:: WORK INSTRUCTION ::
Please return, word for word, the line containing "#### Blob Thread" and each line after it through the end of the data below, and nothing else.
───── RECORDS FOR THIS TASK ─────
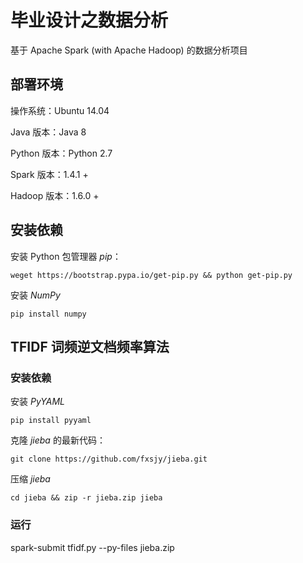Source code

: # 毕业设计之数据分析

基于 Apache Spark (with Apache Hadoop) 的数据分析项目

## 部署环境

操作系统：Ubuntu 14.04

Java 版本：Java 8

Python 版本：Python 2.7

Spark 版本：1.4.1 +

Hadoop 版本：1.6.0 +

## 安装依赖

安装 Python 包管理器 *pip*：

	weget https://bootstrap.pypa.io/get-pip.py && python get-pip.py
	
安装 *NumPy*

	pip install numpy

## TFIDF 词频逆文档频率算法

### 安装依赖

安装 *PyYAML*

	pip install pyyaml

克隆 *jieba* 的最新代码：

	git clone https://github.com/fxsjy/jieba.git

压缩 *jieba*

	cd jieba && zip -r jieba.zip jieba	

### 运行

  spark-submit tfidf.py --py-files jieba.zip
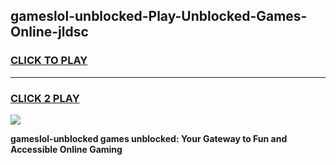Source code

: 
## gameslol-unblocked-Play-Unblocked-Games-Online-jldsc
<h3>
<a href="https://premium76.site?title=gameslol-unblocked&ref=25A">CLICK TO PLAY</a></h3>
<hr>

<h3>
<a href="https://premium76.site?title=gameslol-unblocked&ref=25A">CLICK 2 PLAY</a>
  
</h3>

<a href="https://premium76.site?title=gameslol-unblocked&ref=25A"><img src="https://clearcache.store/games.png"></a>


**gameslol-unblocked games unblocked: Your Gateway to Fun and Accessible Online Gaming**
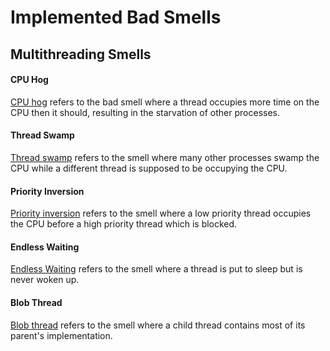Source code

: # Implemented Bad Smells

## Multithreading Smells
#### CPU Hog
[CPU hog](CPU-Hog/) refers to the bad smell where a thread occupies more time on the CPU then it should, resulting in the starvation of other processes.
#### Thread Swamp
[Thread swamp](Thread-Swamp) refers to the smell where many other processes swamp the CPU while a different thread is supposed to be occupying the CPU.
#### Priority Inversion
[Priority inversion](Priority-Inversion/) refers to the smell where a low priority thread occupies the CPU before a high priority thread which is blocked.
#### Endless Waiting
[Endless Waiting](Endless-Waiting/) refers to the smell where a thread is put to sleep but is never woken up.
#### Blob Thread
[Blob thread](Blob-Thread/) refers to the smell where a child thread contains most of its parent's implementation.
─────
:: RESPONSE TO THE EXERCISE ::
#### Blob Thread
[Blob thread](Blob-Thread/) refers to the smell where a child thread contains most of its parent's implementation.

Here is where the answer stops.